Né c’era, francamente, da aspettarsi qualcosa di troppo diverso. Il grigiore, figlio legittimo della remissività e dell’arte di barcamenarsi che nel giro di non troppi anni ha distrutto la credibilità della scienza giuridica del nostro Paese, che aveva resistito anche alla non breve e serena notte del fascismo, non ha molto di più e di meglio da mettere in campo per dar nuovo lustro ad una Corte che pure, nei suoi primi anni di vita, ha raddrizzato molte storture create dall’inerzia (a dir poco) della classe politica di fronte all’eredità del fascismo ed ha goduto meritatamente di considerazione.
Ma a questa fondamentale ragione dell’inarrestabile (a quanto sembra) decadenza, si aggiungono altri motivi che in questa occasione si sono manifestati appieno, almeno agli occhi che non intendono rimanere saldamente e stoltamente chiusi.
Questa è stata un’elezione tipicamente “renziana”, espressione di una preoccupazione di occupare saldamente tutte le istituzioni che non si possono comodamente “rottamare”, con l’obiettivo di piegarne la natura, gli uomini che debbono esserne espressione, i metodi per reperirli e poterli nominare, alle esigenze contingenti e, soprattutto, a quella di non turbare il “gradimento” della gente e dare l’impressione di un “decisionismo” falso e, in sostanza, schiavo delle necessità della giornata e delle preoccupazioni delle percentuali di compiacimento del pubblico.

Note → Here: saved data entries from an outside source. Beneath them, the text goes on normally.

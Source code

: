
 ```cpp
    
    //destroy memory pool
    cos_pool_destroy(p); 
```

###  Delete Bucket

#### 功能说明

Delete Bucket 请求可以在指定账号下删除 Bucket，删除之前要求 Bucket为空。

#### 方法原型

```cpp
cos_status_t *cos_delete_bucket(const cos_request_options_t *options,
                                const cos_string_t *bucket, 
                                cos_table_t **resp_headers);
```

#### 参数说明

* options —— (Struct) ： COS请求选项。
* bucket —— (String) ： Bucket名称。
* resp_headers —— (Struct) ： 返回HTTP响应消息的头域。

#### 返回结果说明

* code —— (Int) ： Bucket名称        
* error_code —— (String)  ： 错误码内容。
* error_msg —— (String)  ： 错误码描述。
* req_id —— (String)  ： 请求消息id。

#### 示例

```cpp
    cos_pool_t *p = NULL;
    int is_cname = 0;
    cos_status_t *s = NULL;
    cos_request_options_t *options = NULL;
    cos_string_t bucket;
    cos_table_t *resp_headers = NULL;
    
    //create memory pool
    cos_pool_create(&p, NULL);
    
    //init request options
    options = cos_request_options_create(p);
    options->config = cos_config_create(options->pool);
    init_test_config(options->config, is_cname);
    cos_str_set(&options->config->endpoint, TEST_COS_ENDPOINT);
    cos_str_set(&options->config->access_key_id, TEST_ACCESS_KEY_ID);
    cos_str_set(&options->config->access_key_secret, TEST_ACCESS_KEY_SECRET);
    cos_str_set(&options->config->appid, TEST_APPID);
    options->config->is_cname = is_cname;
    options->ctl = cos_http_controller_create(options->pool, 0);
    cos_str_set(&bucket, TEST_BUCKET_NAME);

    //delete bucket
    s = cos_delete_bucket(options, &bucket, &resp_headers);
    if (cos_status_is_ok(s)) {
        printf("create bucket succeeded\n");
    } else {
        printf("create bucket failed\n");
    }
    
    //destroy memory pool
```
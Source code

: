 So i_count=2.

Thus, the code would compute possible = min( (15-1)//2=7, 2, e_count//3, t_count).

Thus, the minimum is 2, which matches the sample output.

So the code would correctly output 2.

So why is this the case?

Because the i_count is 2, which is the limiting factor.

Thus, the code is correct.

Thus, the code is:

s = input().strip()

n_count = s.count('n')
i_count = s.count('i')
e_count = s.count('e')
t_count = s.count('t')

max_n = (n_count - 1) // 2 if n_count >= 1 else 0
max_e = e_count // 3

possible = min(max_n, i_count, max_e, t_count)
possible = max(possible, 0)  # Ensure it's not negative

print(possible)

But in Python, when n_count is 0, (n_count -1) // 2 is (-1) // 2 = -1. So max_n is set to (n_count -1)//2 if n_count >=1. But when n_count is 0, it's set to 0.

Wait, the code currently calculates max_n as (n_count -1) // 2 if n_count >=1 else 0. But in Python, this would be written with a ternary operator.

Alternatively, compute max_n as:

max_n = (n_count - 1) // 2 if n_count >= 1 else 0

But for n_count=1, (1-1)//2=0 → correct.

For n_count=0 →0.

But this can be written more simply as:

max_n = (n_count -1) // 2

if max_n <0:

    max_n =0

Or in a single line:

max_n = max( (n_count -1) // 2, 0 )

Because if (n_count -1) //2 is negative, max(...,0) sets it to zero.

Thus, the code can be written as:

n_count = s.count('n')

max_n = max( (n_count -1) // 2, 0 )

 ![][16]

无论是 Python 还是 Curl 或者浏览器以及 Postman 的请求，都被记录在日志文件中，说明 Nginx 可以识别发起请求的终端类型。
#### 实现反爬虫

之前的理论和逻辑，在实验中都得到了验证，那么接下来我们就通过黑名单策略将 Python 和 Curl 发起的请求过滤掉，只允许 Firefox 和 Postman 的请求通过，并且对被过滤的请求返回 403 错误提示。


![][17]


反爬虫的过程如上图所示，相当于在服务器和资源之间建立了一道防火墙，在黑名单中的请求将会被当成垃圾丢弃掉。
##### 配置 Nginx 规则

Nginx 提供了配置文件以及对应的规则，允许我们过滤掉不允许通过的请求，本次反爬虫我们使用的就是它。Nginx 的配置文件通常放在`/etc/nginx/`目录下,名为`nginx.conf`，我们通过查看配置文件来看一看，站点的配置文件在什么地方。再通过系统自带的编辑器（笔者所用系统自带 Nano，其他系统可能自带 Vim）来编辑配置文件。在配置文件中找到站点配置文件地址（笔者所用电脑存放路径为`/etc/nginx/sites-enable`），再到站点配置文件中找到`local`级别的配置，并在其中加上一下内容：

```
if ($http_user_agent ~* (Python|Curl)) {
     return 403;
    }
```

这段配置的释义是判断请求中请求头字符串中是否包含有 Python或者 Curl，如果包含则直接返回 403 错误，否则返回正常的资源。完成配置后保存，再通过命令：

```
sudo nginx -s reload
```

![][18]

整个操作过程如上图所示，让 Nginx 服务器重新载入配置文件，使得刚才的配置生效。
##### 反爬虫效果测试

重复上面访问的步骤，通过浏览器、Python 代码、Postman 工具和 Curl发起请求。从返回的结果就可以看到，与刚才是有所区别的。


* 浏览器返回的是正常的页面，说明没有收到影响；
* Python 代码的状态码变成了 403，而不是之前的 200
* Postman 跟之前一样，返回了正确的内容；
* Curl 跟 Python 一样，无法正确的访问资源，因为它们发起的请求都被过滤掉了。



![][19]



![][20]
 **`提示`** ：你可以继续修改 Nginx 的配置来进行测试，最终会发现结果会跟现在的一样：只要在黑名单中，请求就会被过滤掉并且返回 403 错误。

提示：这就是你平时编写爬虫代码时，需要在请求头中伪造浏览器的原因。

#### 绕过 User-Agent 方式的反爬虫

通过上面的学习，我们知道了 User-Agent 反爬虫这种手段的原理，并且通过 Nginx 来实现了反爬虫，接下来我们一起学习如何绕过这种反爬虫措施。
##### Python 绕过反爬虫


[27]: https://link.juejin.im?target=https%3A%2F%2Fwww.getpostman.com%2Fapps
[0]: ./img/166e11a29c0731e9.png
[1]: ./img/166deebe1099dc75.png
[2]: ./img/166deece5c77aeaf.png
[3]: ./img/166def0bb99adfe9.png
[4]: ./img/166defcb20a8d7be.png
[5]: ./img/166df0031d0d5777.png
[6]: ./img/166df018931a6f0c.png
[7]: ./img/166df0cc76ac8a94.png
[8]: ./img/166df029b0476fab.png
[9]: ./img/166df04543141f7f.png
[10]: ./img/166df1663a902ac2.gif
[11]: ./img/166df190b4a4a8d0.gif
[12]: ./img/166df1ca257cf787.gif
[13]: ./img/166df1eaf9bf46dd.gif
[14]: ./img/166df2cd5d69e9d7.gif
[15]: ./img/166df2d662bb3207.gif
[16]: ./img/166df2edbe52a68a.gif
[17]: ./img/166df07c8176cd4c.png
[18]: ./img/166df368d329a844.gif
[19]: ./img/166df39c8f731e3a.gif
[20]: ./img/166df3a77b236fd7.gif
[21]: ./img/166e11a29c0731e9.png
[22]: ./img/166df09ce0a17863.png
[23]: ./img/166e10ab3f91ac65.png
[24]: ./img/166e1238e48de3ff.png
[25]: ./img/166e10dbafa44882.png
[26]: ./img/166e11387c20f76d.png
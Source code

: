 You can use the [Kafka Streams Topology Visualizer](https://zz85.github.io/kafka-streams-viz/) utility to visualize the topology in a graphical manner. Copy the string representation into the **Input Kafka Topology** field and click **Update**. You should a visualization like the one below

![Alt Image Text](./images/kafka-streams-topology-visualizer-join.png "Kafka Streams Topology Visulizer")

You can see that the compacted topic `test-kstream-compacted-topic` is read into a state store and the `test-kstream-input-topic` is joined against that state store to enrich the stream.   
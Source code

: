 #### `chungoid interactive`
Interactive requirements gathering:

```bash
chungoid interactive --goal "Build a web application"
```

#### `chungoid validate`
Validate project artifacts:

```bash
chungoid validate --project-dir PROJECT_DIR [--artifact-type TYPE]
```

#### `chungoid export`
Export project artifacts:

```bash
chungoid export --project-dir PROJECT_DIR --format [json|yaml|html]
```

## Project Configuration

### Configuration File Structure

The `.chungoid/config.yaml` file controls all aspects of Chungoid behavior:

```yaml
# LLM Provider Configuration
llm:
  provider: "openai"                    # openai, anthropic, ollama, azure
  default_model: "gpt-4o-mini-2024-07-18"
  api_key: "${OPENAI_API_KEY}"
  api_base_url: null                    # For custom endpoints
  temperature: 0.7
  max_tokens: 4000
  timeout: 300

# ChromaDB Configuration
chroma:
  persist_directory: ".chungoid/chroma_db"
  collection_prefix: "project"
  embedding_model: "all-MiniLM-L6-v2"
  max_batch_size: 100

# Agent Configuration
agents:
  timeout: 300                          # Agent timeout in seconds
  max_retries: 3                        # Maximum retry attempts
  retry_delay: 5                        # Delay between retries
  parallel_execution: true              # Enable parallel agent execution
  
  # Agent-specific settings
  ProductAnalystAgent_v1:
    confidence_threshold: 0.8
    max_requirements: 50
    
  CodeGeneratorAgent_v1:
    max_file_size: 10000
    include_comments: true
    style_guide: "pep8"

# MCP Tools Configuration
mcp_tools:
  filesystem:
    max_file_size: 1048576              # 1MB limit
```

Mai un’elezione da parte del Parlamento era stata condotta, contrastata, condizionata da calcoli circa le previsioni di voto della Corte su questioni già ad esso devolute o, comunque, prossime ad essere oggetto di giudizio di costituzionalità. Basterebbe questo a definire l’elezione dei tre Areopagiti una catastrofe: per la Corte, per il Parlamento ed i rapporti tra i partiti e per tutta la Repubblica.
Ma c’è un aspetto più specifico e più facilmente rilevabile anche dai meno attenti osservatori della vita politica.
Si tratta dell’accordo tra Renzi (è inutile, oramai, parlare di P.D.) ed il Movimento “Cinque Stelle”.
Non sono tra quelli che, pur di fronte alle quotidiane esibizioni di idiozia politico-istituzionale dei Grillini, ritengono che sia un dovere di coscienza osservare la politica della loro emarginazione formale. Assai più mi preoccupa (l’ho scritto non appena hanno fatto irruzione in Parlamento) il tentativo di tagliar loro l’erba sotto i piedi cercando di batterli là dove sono imbattibili: nell’idiozia della retorica antipolitica.
Renzi è, in fondo, il prodotto di questa politica insulsa ed oltremodo pericolosa (come lo fu quella della D.C. di “assorbire” il Qualunquismo, che, però, riuscì, almeno formalmente, nell’intento).
Ma se Renzi ce lo troviamo sul groppone perché “ci salvava dalla barbarie dei Cinque Stelle”, il fatto che abbia cominciato ad intendersela con loro per “salvare le istituzioni”, potrà soddisfare chi era disposto a morire di fame perché “comunque” si ristabilisce il plenum della Corte, ma non può far aprire gli occhi e mettere in allarme chi abbia ancora un minimo di cervello in testa.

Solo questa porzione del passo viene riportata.